When does aggregation become appropriation? The question needs to be asked.
A writer for the Huffington Post has been suspended for “over-aggregation”. The suspended writer had linked to and paraphrased an article by Simon Dumenco of AdAge, who writes about it.
I aggregate a lot of content here on Strange Attractor, via Delicious and also through the social networks I use. Whether it’s here on the blog or for the journalism organisations I work for, I view it as sharing my attention with others, which they in return share with me. There are quite a few posts that I have written here that draw heavily on other sites. Sometimes, they draw from a single story on another site. However, I always take great pains to not only link to and identify the source, but I also try to give readers a reason to click and see the original source. That’s part of the value exchange. For the value that I get from that article and excerpting that article, I try to pay it back with traffic. That’s part of the attention economy for me.
It’s an issue I have with the Huffington Post. For me, too often they aren’t playing fair with fair use. They have built a video business off of aggregating and embedding lots and lots of video. For smart video producers, their ads travel with their embeds, and a click on the Huffington Post is as good as a click on their site. For other video producers, it’s a lost impression. Cynically, one could lay all of the blame on those not so smart video producers. That side steps other issues though. Hopefully, those video producers have related content in their embeds so that once the clip stops playing, they capture a little more of the viewers attention, but that’s a couple of related videos drowning in a sea of Huffington Post links.
Then there is the aggregation that the Huffington Post does. Sure, they paraphrase longer pieces into attention-deficit friendly shorter pieces.
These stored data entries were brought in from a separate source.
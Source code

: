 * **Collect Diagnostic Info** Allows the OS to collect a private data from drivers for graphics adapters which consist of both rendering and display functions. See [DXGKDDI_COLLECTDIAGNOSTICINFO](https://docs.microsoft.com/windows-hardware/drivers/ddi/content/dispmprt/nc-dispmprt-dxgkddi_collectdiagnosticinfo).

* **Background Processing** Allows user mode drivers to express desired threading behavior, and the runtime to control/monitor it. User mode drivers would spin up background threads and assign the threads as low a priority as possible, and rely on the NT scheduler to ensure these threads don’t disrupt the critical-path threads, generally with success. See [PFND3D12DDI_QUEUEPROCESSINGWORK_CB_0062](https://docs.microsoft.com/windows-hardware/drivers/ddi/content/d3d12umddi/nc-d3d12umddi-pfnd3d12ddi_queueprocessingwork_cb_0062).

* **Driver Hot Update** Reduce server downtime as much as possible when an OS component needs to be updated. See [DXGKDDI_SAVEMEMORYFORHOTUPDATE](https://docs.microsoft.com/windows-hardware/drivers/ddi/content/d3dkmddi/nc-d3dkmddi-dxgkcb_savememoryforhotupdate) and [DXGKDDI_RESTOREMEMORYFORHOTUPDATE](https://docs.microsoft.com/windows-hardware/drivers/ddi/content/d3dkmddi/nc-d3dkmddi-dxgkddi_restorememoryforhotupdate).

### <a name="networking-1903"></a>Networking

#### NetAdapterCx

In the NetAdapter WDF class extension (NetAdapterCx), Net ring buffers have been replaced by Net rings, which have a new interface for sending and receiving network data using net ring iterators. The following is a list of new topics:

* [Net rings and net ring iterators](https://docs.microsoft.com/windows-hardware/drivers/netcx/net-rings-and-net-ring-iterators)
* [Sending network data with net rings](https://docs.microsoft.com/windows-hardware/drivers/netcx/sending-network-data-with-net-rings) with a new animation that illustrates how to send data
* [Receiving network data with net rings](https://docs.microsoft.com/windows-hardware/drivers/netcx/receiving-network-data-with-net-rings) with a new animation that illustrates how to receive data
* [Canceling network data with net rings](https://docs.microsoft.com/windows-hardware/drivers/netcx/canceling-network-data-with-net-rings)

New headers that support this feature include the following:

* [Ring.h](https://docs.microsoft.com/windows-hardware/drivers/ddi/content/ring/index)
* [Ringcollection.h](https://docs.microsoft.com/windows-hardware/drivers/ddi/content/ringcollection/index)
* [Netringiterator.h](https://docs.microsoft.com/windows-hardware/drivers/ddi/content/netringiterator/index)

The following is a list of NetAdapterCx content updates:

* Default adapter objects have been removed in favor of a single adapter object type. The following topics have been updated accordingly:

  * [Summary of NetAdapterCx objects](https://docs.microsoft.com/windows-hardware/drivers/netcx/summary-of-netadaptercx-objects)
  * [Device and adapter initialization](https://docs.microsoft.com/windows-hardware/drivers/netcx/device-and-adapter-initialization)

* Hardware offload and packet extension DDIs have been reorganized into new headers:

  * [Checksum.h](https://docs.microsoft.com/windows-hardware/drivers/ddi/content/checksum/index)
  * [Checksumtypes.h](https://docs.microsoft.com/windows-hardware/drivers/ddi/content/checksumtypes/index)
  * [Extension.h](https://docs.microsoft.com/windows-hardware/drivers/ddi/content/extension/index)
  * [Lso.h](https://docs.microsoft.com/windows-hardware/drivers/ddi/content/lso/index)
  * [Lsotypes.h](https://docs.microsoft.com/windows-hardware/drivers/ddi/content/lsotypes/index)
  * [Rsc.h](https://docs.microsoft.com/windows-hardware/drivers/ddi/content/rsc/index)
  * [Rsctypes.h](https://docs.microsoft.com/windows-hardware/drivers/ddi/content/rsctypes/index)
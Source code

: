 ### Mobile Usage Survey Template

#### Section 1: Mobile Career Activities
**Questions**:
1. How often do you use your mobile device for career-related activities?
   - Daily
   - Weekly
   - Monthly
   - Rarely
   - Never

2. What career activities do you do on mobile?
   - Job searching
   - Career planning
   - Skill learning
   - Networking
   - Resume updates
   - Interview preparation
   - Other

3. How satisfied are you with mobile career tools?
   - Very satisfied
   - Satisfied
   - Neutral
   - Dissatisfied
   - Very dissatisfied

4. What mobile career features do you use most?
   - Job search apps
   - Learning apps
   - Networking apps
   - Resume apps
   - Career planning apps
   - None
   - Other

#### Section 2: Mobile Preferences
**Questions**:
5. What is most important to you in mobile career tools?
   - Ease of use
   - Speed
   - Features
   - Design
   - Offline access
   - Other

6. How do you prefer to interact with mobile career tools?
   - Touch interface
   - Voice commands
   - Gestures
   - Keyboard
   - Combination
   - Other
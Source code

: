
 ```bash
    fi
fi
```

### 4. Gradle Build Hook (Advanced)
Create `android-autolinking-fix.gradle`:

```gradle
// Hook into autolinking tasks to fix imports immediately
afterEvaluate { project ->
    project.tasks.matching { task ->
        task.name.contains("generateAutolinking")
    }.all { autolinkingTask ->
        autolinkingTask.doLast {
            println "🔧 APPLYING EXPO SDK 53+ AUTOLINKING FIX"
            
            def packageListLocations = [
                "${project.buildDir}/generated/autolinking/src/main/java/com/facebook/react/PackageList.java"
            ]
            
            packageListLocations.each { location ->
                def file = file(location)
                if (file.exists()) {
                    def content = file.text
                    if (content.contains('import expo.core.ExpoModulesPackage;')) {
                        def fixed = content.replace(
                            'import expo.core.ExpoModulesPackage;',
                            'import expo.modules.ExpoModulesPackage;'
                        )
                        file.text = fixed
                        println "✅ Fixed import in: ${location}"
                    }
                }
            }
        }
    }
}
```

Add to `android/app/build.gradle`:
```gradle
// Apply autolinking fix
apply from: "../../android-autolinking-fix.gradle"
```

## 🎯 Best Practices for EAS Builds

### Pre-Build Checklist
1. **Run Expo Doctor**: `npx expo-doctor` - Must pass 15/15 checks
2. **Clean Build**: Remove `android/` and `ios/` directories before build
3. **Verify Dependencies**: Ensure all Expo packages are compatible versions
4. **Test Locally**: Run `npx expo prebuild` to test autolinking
Yes, there is some value in that, but again, ramp this up to an industrial scale and we’re back to a pretty cynical strategy overall.
Of course, the standard defence is that the Huffington Post returns the value of its aggregation with traffic. Simon Dumenco challenges that, and he also draws a helpful distinction between the HuffPo and TechMeme, which he describes as a “an aggregator that takes a minimalistic approach (usually just presenting a headline and a one- or two-sentence snippet)”. In terms of traffic?
So what does Google Analytics for AdAge.com tell us? Techmeme drove 746 page views to our original item. HuffPo — which of course is vastly bigger than Techmeme — drove 57 page views.
I love the link economy, and I link to give my readers more detail if they want it. However, I try to tell them what is behind the click so that they not only have the opportunity to explore but are encouraged. If the reader has no reason to click on the link, what purpose does it serve other than to try get a bit more link authority?
I know that I’m running the risk of being called a curmudgeon so be it. The Huffington Post’s practices make me feel uncomfortable as a digital journalist. There I’ve said it. I expect the shock troops of digital puritanism to descend. I believe that digital journalism needs to have standards, and at this point, I feel comfortable saying what I’ve long believed: The Huffington Post makes a mockery of fair use. We will lose the great value that fair use delivers if we continue to allow it to be treated unfairly.